"""

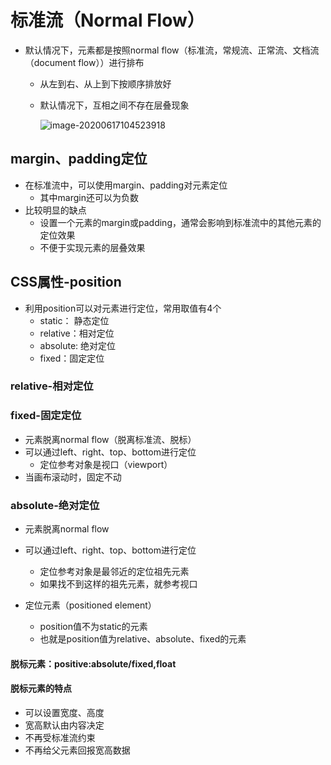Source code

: # 标准流（Normal Flow）

* 默认情况下，元素都是按照normal flow（标准流，常规流、正常流、文档流（document flow））进行排布

  * 从左到右、从上到下按顺序排放好

  * 默认情况下，互相之间不存在层叠现象

    ![image-20200617104523918](C:\Users\yzy\AppData\Roaming\Typora\typora-user-images\image-20200617104523918.png)

## margin、padding定位

* 在标准流中，可以使用margin、padding对元素定位
  * 其中margin还可以为负数
* 比较明显的缺点
  * 设置一个元素的margin或padding，通常会影响到标准流中的其他元素的定位效果
  * 不便于实现元素的层叠效果



## CSS属性-position

* 利用position可以对元素进行定位，常用取值有4个
  * static： 静态定位
  * relative：相对定位
  * absolute:  绝对定位
  * fixed：固定定位

### relative-相对定位

### fixed-固定定位

* 元素脱离normal flow（脱离标准流、脱标）
* 可以通过left、right、top、bottom进行定位
  * 定位参考对象是视口（viewport）
* 当画布滚动时，固定不动

### absolute-绝对定位

* 元素脱离normal flow
* 可以通过left、right、top、bottom进行定位
  * 定位参考对象是最邻近的定位祖先元素
  * 如果找不到这样的祖先元素，就参考视口

* 定位元素（positioned element）
  * position值不为static的元素
  * 也就是position值为relative、absolute、fixed的元素

#### 脱标元素：positive:absolute/fixed,float

#### 脱标元素的特点

* 可以设置宽度、高度
* 宽高默认由内容决定
* 不再受标准流约束
* 不再给父元素回报宽高数据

"""

EXERCISE OBJECTIVE -> Return each line of the material above that holds the string "absolute".

TASK OUTPUT ->
  * absolute:  绝对定位
### absolute-绝对定位
  * 也就是position值为relative、absolute、fixed的元素
#### 脱标元素：positive:absolute/fixed,float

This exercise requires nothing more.